RECORDS FOR THIS TASK START

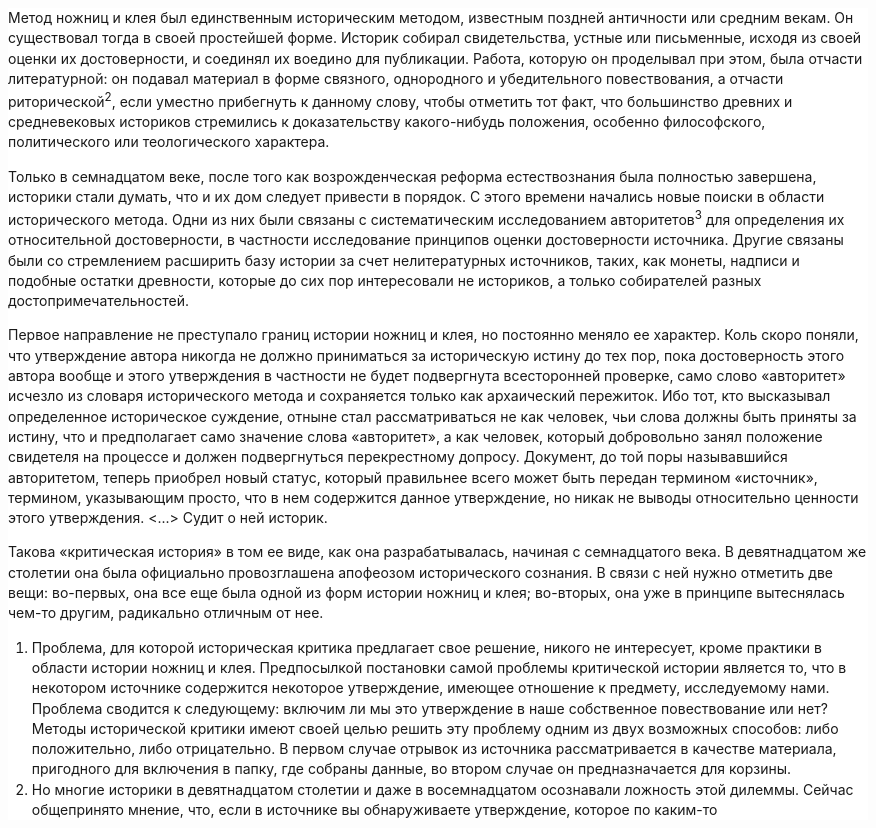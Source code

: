 Метод ножниц и клея был единственным историческим мето­дом, известным
поздней античности или средним векам. Он суще­ствовал тогда в своей
простейшей форме. Историк собирал свидетельства, устные или
письменные, исходя из своей оценки их достоверности, и
соединял их воедино для публикации. Работа, которую он
проделывал при этом, была отчасти литературной: он подавал
материал в форме связного, однородного и убедительного
повествования, а отчасти риторической<sup>2</sup>, если
уместно прибегнуть к данному слову, чтобы отметить тот факт, что
большинство древних и средневековых историков стремились к
доказательству какого-нибудь положения, особенно философского,
политического или теологического характера.

Только в семнадцатом веке, после того как возрожденческая реформа
естествознания была полностью завершена, историки ста­ли думать,
что и их дом следует привести в порядок. С этого времени начались новые
поиски в области исторического метода. Одни из них были связаны с
систематическим исследованием авторитетов<sup>3</sup> для
определения их относительной достоверности, в частности
исследование принципов оценки достоверности источни­ка. Другие
связаны были со стремлением расширить базу истории за счет
нелитературных источников, таких, как монеты, надписи и
подобные остатки древности, которые до сих пор интересовали не
историков, а только собирателей разных достопримечательностей.

Первое направление не преступало границ истории ножниц и клея, но
постоянно меняло ее характер. Коль скоро поняли, что утверждение
автора никогда не должно приниматься за историче­скую истину до тех
пор, пока достоверность этого автора вообще и этого утверждения в
частности не будет подвергнута всесторонней проверке, само слово
«авторитет» исчезло из словаря исторического метода и сохраняется
только как архаический пережиток. Ибо тот, кто высказывал
определенное историческое суждение, отныне стал
рассматриваться не как человек, чьи слова должны быть
приняты за истину, что и предполагает само значение слова
«авторитет», а как человек, который добровольно занял положение
свидетеля на процессе и должен подвергнуться перекрестному допросу.
Доку­мент, до той поры называвшийся авторитетом, теперь приобрел
новый статус, который правильнее всего может быть передан тер­мином
«источник», термином, указывающим просто, что в нем содержится данное
утверждение, но никак не выводы относительно ценности этого
утверждения. \<...\> Судит о ней историк.

Такова «критическая история» в том ее виде, как она разрабаты­валась,
начиная с семнадцатого века. В девятнадцатом же столетии она была
официально провозглашена апофеозом исторического сознания. В связи с
ней нужно отметить две вещи: во-первых, она все еще была одной из форм
истории ножниц и клея; во-вторых, она уже в принципе вытеснялась
чем-то другим, радикально отлич­ным от нее.

1.  Проблема, для которой историческая критика предлагает свое решение,
    никого не интересует, кроме практики в области истории ножниц и
    клея. Предпосылкой постановки самой проблемы крити­ческой
    истории является то, что в некотором источнике содержится
    некоторое утверждение, имеющее отношение к предмету,
    исследуе­мому нами. Проблема сводится к следующему:
    включим ли мы это утверждение в наше собственное повествование
    или нет? Методы исторической критики имеют своей целью решить эту
    проблему одним из двух возможных способов: либо положительно, либо
    отрицательно. В первом случае отрывок из источника рассматрива­ется
    в качестве материала, пригодного для включения в папку, где собраны
    данные, во втором случае он предназначается для корзины.
2.  Но многие историки в девятнадцатом столетии и даже в восемнадцатом
    осознавали ложность этой дилеммы. Сейчас обще­принято мнение, что,
    если в источнике вы обнаруживаете утвержде­ние, которое по каким-то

RECORDS FOR THIS TASK END

__WHAT IS EXPECTED__
Pictures are to be dropped; every line of the records is to be returned unchanged.

__TASK ANSWER__
Source code

: Метод ножниц и клея был единственным историческим мето­дом, известным
поздней античности или средним векам. Он суще­ствовал тогда в своей
простейшей форме. Историк собирал свидетельства, устные или
письменные, исходя из своей оценки их достоверности, и
соединял их воедино для публикации. Работа, которую он
проделывал при этом, была отчасти литературной: он подавал
материал в форме связного, однородного и убедительного
повествования, а отчасти риторической<sup>2</sup>, если
уместно прибегнуть к данному слову, чтобы отметить тот факт, что
большинство древних и средневековых историков стремились к
доказательству какого-нибудь положения, особенно философского,
политического или теологического характера.

Только в семнадцатом веке, после того как возрожденческая реформа
естествознания была полностью завершена, историки ста­ли думать,
что и их дом следует привести в порядок. С этого времени начались новые
поиски в области исторического метода. Одни из них были связаны с
систематическим исследованием авторитетов<sup>3</sup> для
определения их относительной достоверности, в частности
исследование принципов оценки достоверности источни­ка. Другие
связаны были со стремлением расширить базу истории за счет
нелитературных источников, таких, как монеты, надписи и
подобные остатки древности, которые до сих пор интересовали не
историков, а только собирателей разных достопримечательностей.

Первое направление не преступало границ истории ножниц и клея, но
постоянно меняло ее характер. Коль скоро поняли, что утверждение
автора никогда не должно приниматься за историче­скую истину до тех
пор, пока достоверность этого автора вообще и этого утверждения в
частности не будет подвергнута всесторонней проверке, само слово
«авторитет» исчезло из словаря исторического метода и сохраняется
только как архаический пережиток. Ибо тот, кто высказывал
определенное историческое суждение, отныне стал
рассматриваться не как человек, чьи слова должны быть
приняты за истину, что и предполагает само значение слова
«авторитет», а как человек, который добровольно занял положение
свидетеля на процессе и должен подвергнуться перекрестному допросу.
Доку­мент, до той поры называвшийся авторитетом, теперь приобрел
новый статус, который правильнее всего может быть передан тер­мином
«источник», термином, указывающим просто, что в нем содержится данное
утверждение, но никак не выводы относительно ценности этого
утверждения. \<...\> Судит о ней историк.

Такова «критическая история» в том ее виде, как она разрабаты­валась,
начиная с семнадцатого века. В девятнадцатом же столетии она была
официально провозглашена апофеозом исторического сознания. В связи с
ней нужно отметить две вещи: во-первых, она все еще была одной из форм
истории ножниц и клея; во-вторых, она уже в принципе вытеснялась
чем-то другим, радикально отлич­ным от нее.

1.  Проблема, для которой историческая критика предлагает свое решение,
    никого не интересует, кроме практики в области истории ножниц и
    клея. Предпосылкой постановки самой проблемы крити­ческой
    истории является то, что в некотором источнике содержится
    некоторое утверждение, имеющее отношение к предмету,
    исследуе­мому нами. Проблема сводится к следующему:
    включим ли мы это утверждение в наше собственное повествование
    или нет? Методы исторической критики имеют своей целью решить эту
    проблему одним из двух возможных способов: либо положительно, либо
    отрицательно. В первом случае отрывок из источника рассматрива­ется
    в качестве материала, пригодного для включения в папку, где собраны
    данные, во втором случае он предназначается для корзины.
2.  Но многие историки в девятнадцатом столетии и даже в восемнадцатом
    осознавали ложность этой дилеммы. Сейчас обще­принято мнение, что,
    если в источнике вы обнаруживаете утвержде­ние, которое по каким-то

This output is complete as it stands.